TLDR: the python package isn't the uptodate to validator and we use node.

i use https://validator.w3.org/ a lot in my accessibility testing. it always asks if i am about robot now. i thought it would be better to have a local version i could use. this document is how i got it working after significant trouble shooting.

installation¤

installing the w3c nu validator https://github.com/validator/validator/ is a good candidate for conda because we'll use python, java, and node. i tried using python's html5validator, but the version of the checker that it bundles is old. the best solution for me was to use node cause i can figure it out.

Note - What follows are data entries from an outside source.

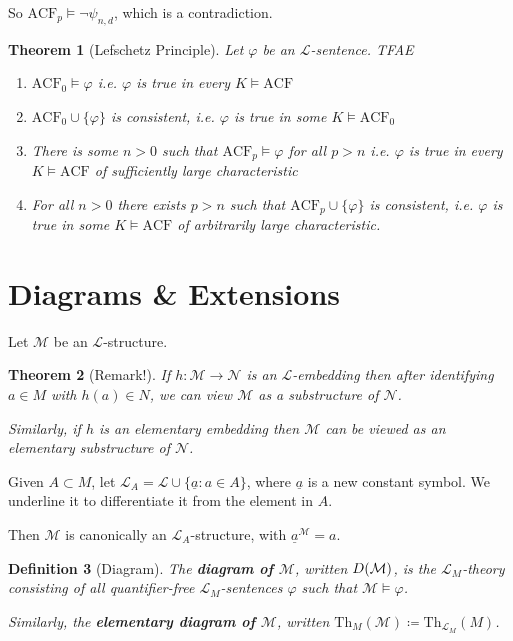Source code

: \documentclass[]{article}
\theoremstyle{custhm}
\newtheorem{theorem}{Theorem}[section]
\theoremstyle{cusdef}
\newtheorem{defin}[theorem]{Definition}
\theoremstyle{custhm}
\theoremstyle{custhm}
\theoremstyle{custhm}
\theoremstyle{ex}
\theoremstyle{custhm}
\theoremstyle{cusdef}
\theoremstyle{remark}
\newcommand{\ra}{\rightarrow}
\newcommand{\undf}[1]{\textit{\textbf{#1}}}
\renewcommand{\L}{\mathcal{L}}
\renewcommand{\it}[1]{\textit{#1}}
\newcommand{\M}{\mathcal{M}}
\renewcommand{\phi}{\varphi}
\newcommand{\Th}{\textrm{Th}}
\newcommand{\N}{\mathcal{N}}
\newcommand{\acf}{\textrm{ACF}}
\newcommand{\D}{\mathcal{D}}
\begin{document}
So $\acf_p\models \neg\psi_{n,d}$, which is a contradiction.
\begin{theorem}[Lefschetz Principle]
Let $\phi$ be an $\L$-sentence. TFAE
\begin{enumerate}[label=(\arabic*)]
	\item $\acf_0\models \phi$ {\it i.e.} $\phi$ is true in every $K\models \acf$
	\item $\acf_0\cup\{\phi\}$ is consistent, {\it i.e.} $\phi$ is true in some $K\models \acf_0$
	\item There is some $n > 0$ such that $\acf_p\models\phi$ for all $p > n$ {\it i.e.} $\phi$ is true in every $K\models \acf$ of sufficiently large characteristic
	\item For all $n > 0$ there exists $p > n$ such that $\acf_p\cup\{\phi\}$ is consistent, {\it i.e.} $\phi$ is true in some $K\models \acf$ of arbitrarily large characteristic.
\end{enumerate}
\end{theorem}


\section{Diagrams \& Extensions}

Let $\M$ be an $\L$-structure.

\begin{theorem}[Remark!]
If $h:\M\ra\N$ is an $\L$-embedding then after identifying $a\in M$ with $h(a) \in N$, we can view $\M$ as a substructure of $\N$.

Similarly, if $h$ is an elementary embedding then $\M$ can be viewed as an elementary substructure of $\N$.
\end{theorem}

Given $A\subset M$, let $\L_A = \L\cup\{\underline{a}:a\in A\}$, where $\underline{a}$ is a new constant symbol. We underline it to differentiate it from the element in $A$.

Then $\M$ is canonically an $\L_A$-structure, with $\underline{a}^\M = a$.

\begin{defin}[Diagram]
The \undf{diagram of $\M$}, written $\\D(\M)$, is the $\L_M$-theory consisting of all quantifier-free $\L_M$-sentences $\phi$ such that $\M\models \phi$.

Similarly, the \undf{elementary diagram of $\M$}, written $\Th_M(\M)\coloneqq \Th_{\L_M}(M)$.
\end{defin}
\end{document}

use a conda environment.yml with at least:

channels:
  - conda-forge
dependencies:
  - python=3.11
  - openjdk
  - nodejs

install the jar distributed on npm

npm install -g vnu-jar

running the validator¤

get the path to the jar from the node binary

    import itertools, operator, functools, collections, exceptiongroup, re
    import pathlib, pandas, json, subprocess, shlex
    VNU_JAR = pathlib.Path(subprocess.check_output(
        shlex.split(
            "npm root vnu-jar"
        )
    ).strip().decode()) / "vnu-jar/build/dist/vnu.jar"
    assert VNU_JAR.exists()

validate_html runs the checker and returns the serialized payload.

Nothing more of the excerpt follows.